### Task item
Starting at the first line and ending at the last, output the data exactly.

Information section start

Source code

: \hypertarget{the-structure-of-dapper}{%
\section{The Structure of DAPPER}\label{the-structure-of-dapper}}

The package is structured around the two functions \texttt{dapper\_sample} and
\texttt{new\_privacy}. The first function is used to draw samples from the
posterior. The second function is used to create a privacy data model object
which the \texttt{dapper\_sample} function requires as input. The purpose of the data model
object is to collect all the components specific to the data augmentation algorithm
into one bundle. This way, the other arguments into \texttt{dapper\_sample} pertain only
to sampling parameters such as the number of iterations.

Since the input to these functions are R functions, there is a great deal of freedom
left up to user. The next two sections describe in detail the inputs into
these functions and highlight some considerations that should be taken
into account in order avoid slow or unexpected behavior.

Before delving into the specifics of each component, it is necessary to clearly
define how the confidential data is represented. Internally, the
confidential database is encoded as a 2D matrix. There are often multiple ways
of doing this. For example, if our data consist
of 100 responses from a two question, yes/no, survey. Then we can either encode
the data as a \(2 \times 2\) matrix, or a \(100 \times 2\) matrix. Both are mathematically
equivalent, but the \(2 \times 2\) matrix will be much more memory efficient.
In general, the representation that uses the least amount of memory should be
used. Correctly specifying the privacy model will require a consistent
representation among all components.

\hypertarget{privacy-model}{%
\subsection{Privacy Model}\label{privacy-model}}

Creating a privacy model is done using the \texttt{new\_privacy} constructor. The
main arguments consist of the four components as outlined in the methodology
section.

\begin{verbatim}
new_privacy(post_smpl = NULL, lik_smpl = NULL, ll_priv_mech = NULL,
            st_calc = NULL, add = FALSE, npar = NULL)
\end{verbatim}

Information section end

### Completed task
Source code

: \hypertarget{the-structure-of-dapper}{%
\section{The Structure of DAPPER}\label{the-structure-of-dapper}}

The package is structured around the two functions \texttt{dapper\_sample} and
\texttt{new\_privacy}. The first function is used to draw samples from the
posterior. The second function is used to create a privacy data model object
which the \texttt{dapper\_sample} function requires as input. The purpose of the data model
object is to collect all the components specific to the data augmentation algorithm
into one bundle. This way, the other arguments into \texttt{dapper\_sample} pertain only
to sampling parameters such as the number of iterations.

Since the input to these functions are R functions, there is a great deal of freedom
left up to user. The next two sections describe in detail the inputs into
these functions and highlight some considerations that should be taken
into account in order avoid slow or unexpected behavior.

Before delving into the specifics of each component, it is necessary to clearly
define how the confidential data is represented. Internally, the
confidential database is encoded as a 2D matrix. There are often multiple ways
of doing this. For example, if our data consist
of 100 responses from a two question, yes/no, survey. Then we can either encode
the data as a \(2 \times 2\) matrix, or a \(100 \times 2\) matrix. Both are mathematically
equivalent, but the \(2 \times 2\) matrix will be much more memory efficient.
In general, the representation that uses the least amount of memory should be
used. Correctly specifying the privacy model will require a consistent
representation among all components.

\hypertarget{privacy-model}{%
\subsection{Privacy Model}\label{privacy-model}}

Creating a privacy model is done using the \texttt{new\_privacy} constructor. The
main arguments consist of the four components as outlined in the methodology
section.

\begin{verbatim}
new_privacy(post_smpl = NULL, lik_smpl = NULL, ll_priv_mech = NULL,
            st_calc = NULL, add = FALSE, npar = NULL)
\end{verbatim}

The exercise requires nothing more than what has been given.